Ecuador en el juego, la crisis tapada con fútbol

Desde la mirada infantil que propone el juego, la economía no se explica en cifras ni discursos políticos, sino que se percibe como parte del entorno. El fútbol, y en particular la campaña de la selección ecuatoriana rumbo al Mundial de 2002, se convierte en una ilusión colectiva que contrasta con una realidad económica compleja. Ese contraste es uno de los ejes emocionales más importantes de Despelote, donde la memoria personal se entrelaza con la historia social del país.

Antes del partido con Perú: la economía tras la crisis de los noventa

A finales de los años noventa, Ecuador enfrentó una crisis económica severa caracterizada por una fuerte contracción del producto interno bruto, inflación elevada, problemas en el sistema bancario y pérdidas de confianza en la moneda nacional, el sucre. Esta crisis provocó quiebras bancarias, congelamiento de depósitos y un aumento considerable de la pobreza, obligando al país a tomar decisiones drásticas para recuperar estabilidad.

El 9 de enero de 2000, el entonces presidente Jamil Mahuad anunció la adopción del dólar estadounidense como moneda oficial, en un intento por detener la inflación y estabilizar la economía. Esta decisión generó tensiones sociales y políticas significativas, incluida la renuncia de Mahuad tras protestas y un breve levantamiento social.

Durante la eliminatoria: crecimiento modesto y recuperación gradual

Mientras Ecuador jugaba sus partidos en la ruta hacia el Mundial, la economía mostraba señales de recuperación gradual tras la adopción del dólar. En 2001, el producto interno bruto creció a un ritmo moderado y la inflación disminuyó significativamente en relación con los índices anteriores a la dolarización. El crecimiento económico permitió cierta mejora en variables como la inversión pública y privada, aunque la sensación de fragilidad económica todavía era perceptible en la vida cotidiana de la población.

Este contexto de recuperación mezclado con incertidumbre se vivió junto a cada jornada futbolística. La campaña de la selección nacional tuvo lugar en un país que, por un lado, luchaba por estabilizar su economía y, por otro, encontraba en el fútbol un terreno común de esperanza y orgullo.

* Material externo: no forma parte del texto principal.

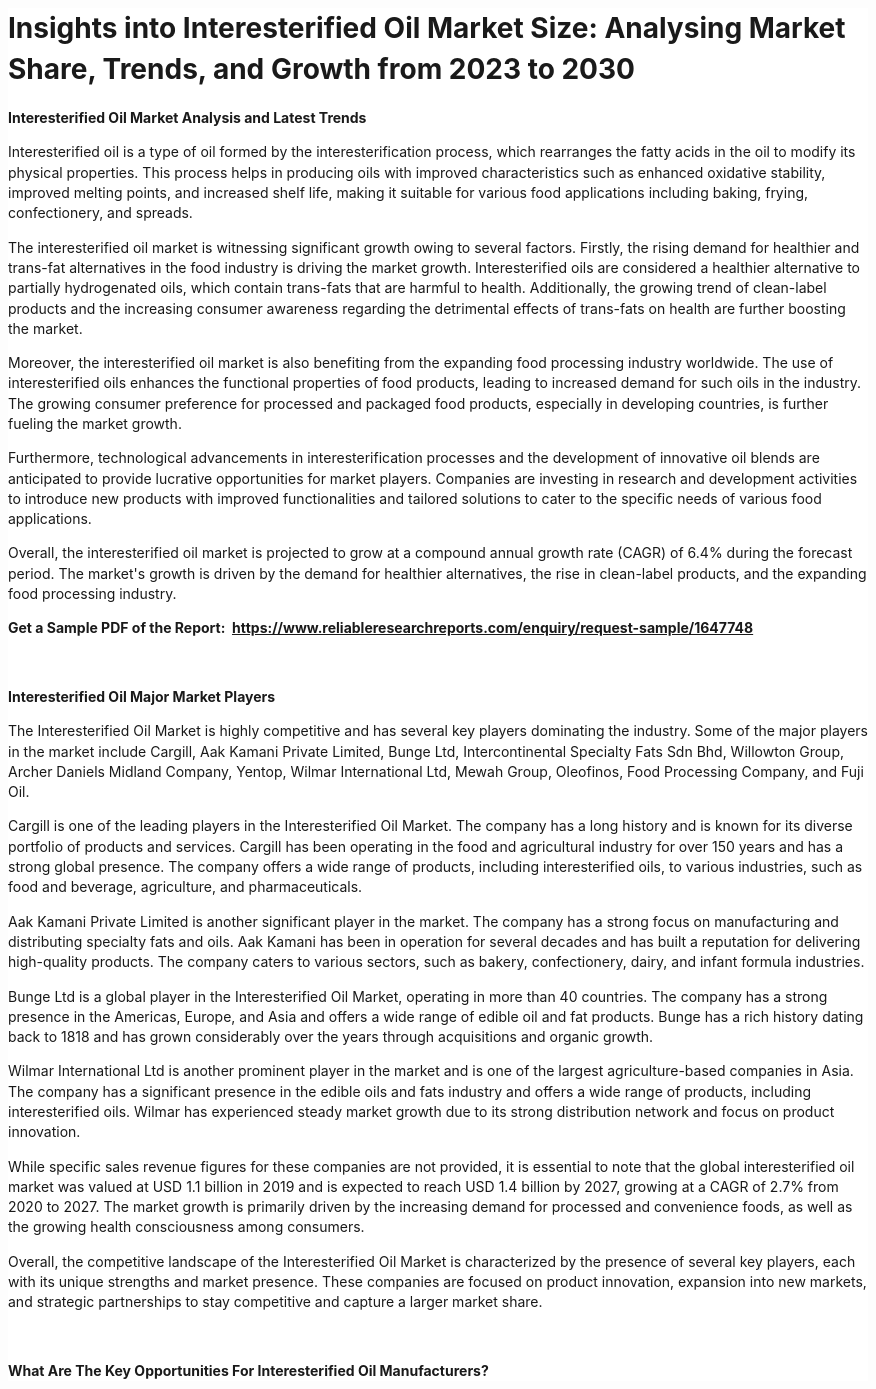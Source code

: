 <p><h1>Insights into Interesterified Oil Market Size: Analysing Market Share, Trends, and Growth from 2023 to 2030</h1></p><p><strong>Interesterified Oil Market Analysis and Latest Trends</strong></p>
<p><p>Interesterified oil is a type of oil formed by the interesterification process, which rearranges the fatty acids in the oil to modify its physical properties. This process helps in producing oils with improved characteristics such as enhanced oxidative stability, improved melting points, and increased shelf life, making it suitable for various food applications including baking, frying, confectionery, and spreads.</p><p>The interesterified oil market is witnessing significant growth owing to several factors. Firstly, the rising demand for healthier and trans-fat alternatives in the food industry is driving the market growth. Interesterified oils are considered a healthier alternative to partially hydrogenated oils, which contain trans-fats that are harmful to health. Additionally, the growing trend of clean-label products and the increasing consumer awareness regarding the detrimental effects of trans-fats on health are further boosting the market.</p><p>Moreover, the interesterified oil market is also benefiting from the expanding food processing industry worldwide. The use of interesterified oils enhances the functional properties of food products, leading to increased demand for such oils in the industry. The growing consumer preference for processed and packaged food products, especially in developing countries, is further fueling the market growth.</p><p>Furthermore, technological advancements in interesterification processes and the development of innovative oil blends are anticipated to provide lucrative opportunities for market players. Companies are investing in research and development activities to introduce new products with improved functionalities and tailored solutions to cater to the specific needs of various food applications.</p><p>Overall, the interesterified oil market is projected to grow at a compound annual growth rate (CAGR) of 6.4% during the forecast period. The market's growth is driven by the demand for healthier alternatives, the rise in clean-label products, and the expanding food processing industry.</p></p>
<p><strong>Get a Sample PDF of the Report:&nbsp; <a href="https://www.reliableresearchreports.com/enquiry/request-sample/1647748">https://www.reliableresearchreports.com/enquiry/request-sample/1647748</a></strong></p>
<p>&nbsp;</p>
<p><strong>Interesterified Oil Major Market Players</strong></p>
<p><p>The Interesterified Oil Market is highly competitive and has several key players dominating the industry. Some of the major players in the market include Cargill, Aak Kamani Private Limited, Bunge Ltd, Intercontinental Specialty Fats Sdn Bhd, Willowton Group, Archer Daniels Midland Company, Yentop, Wilmar International Ltd, Mewah Group, Oleofinos, Food Processing Company, and Fuji Oil.</p><p>Cargill is one of the leading players in the Interesterified Oil Market. The company has a long history and is known for its diverse portfolio of products and services. Cargill has been operating in the food and agricultural industry for over 150 years and has a strong global presence. The company offers a wide range of products, including interesterified oils, to various industries, such as food and beverage, agriculture, and pharmaceuticals.</p><p>Aak Kamani Private Limited is another significant player in the market. The company has a strong focus on manufacturing and distributing specialty fats and oils. Aak Kamani has been in operation for several decades and has built a reputation for delivering high-quality products. The company caters to various sectors, such as bakery, confectionery, dairy, and infant formula industries.</p><p>Bunge Ltd is a global player in the Interesterified Oil Market, operating in more than 40 countries. The company has a strong presence in the Americas, Europe, and Asia and offers a wide range of edible oil and fat products. Bunge has a rich history dating back to 1818 and has grown considerably over the years through acquisitions and organic growth.</p><p>Wilmar International Ltd is another prominent player in the market and is one of the largest agriculture-based companies in Asia. The company has a significant presence in the edible oils and fats industry and offers a wide range of products, including interesterified oils. Wilmar has experienced steady market growth due to its strong distribution network and focus on product innovation.</p><p>While specific sales revenue figures for these companies are not provided, it is essential to note that the global interesterified oil market was valued at USD 1.1 billion in 2019 and is expected to reach USD 1.4 billion by 2027, growing at a CAGR of 2.7% from 2020 to 2027. The market growth is primarily driven by the increasing demand for processed and convenience foods, as well as the growing health consciousness among consumers.</p><p>Overall, the competitive landscape of the Interesterified Oil Market is characterized by the presence of several key players, each with its unique strengths and market presence. These companies are focused on product innovation, expansion into new markets, and strategic partnerships to stay competitive and capture a larger market share.</p></p>
<p>&nbsp;</p>
<p><strong>What Are The Key Opportunities For Interesterified Oil Manufacturers?</strong></p>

El partido con Uruguay y la clasificación: emociones en medio de la transformación

El 7 de noviembre de 2001, Ecuador empató 1–1 con Uruguay en Quito y aseguró su clasificación histórica al Mundial 2002. Este resultado trascendió lo futbolístico: se celebró en un momento en el que la población ecuatoriana atravesaba transformaciones económicas concretas, con expectativas de mejores perspectivas gracias a la relativa estabilización que estaba ofreciendo la dolarización. El logro deportivo sirvió como un símbolo de éxito colectivo en medio de un contexto económico desafiante, donde muchas familias todavía lidiaban con los efectos de años de crisis previa.

Hay una frase muy importante que dicen en despelote

Mi tío entro a ese estadio con una camiseta que decia si se puede, pero al salir salió con una camiseta que decia si se pudo.

Importancia del contexto económico

Entender la economía ecuatoriana entre el partido con Perú y el encuentro decisivo con Uruguay ayuda a comprender mejor por qué la clasificación fue percibida no solo como un hito deportivo, sino también como un símbolo de resiliencia nacional. En un país que vivía ajustes estructurales, una moneda nueva y la necesidad de reconstruir confianza social, el fútbol ofreció una narrativa de unión y esperanza, una forma de conectar lo personal con lo colectivo en medio de cambios económicos profundos.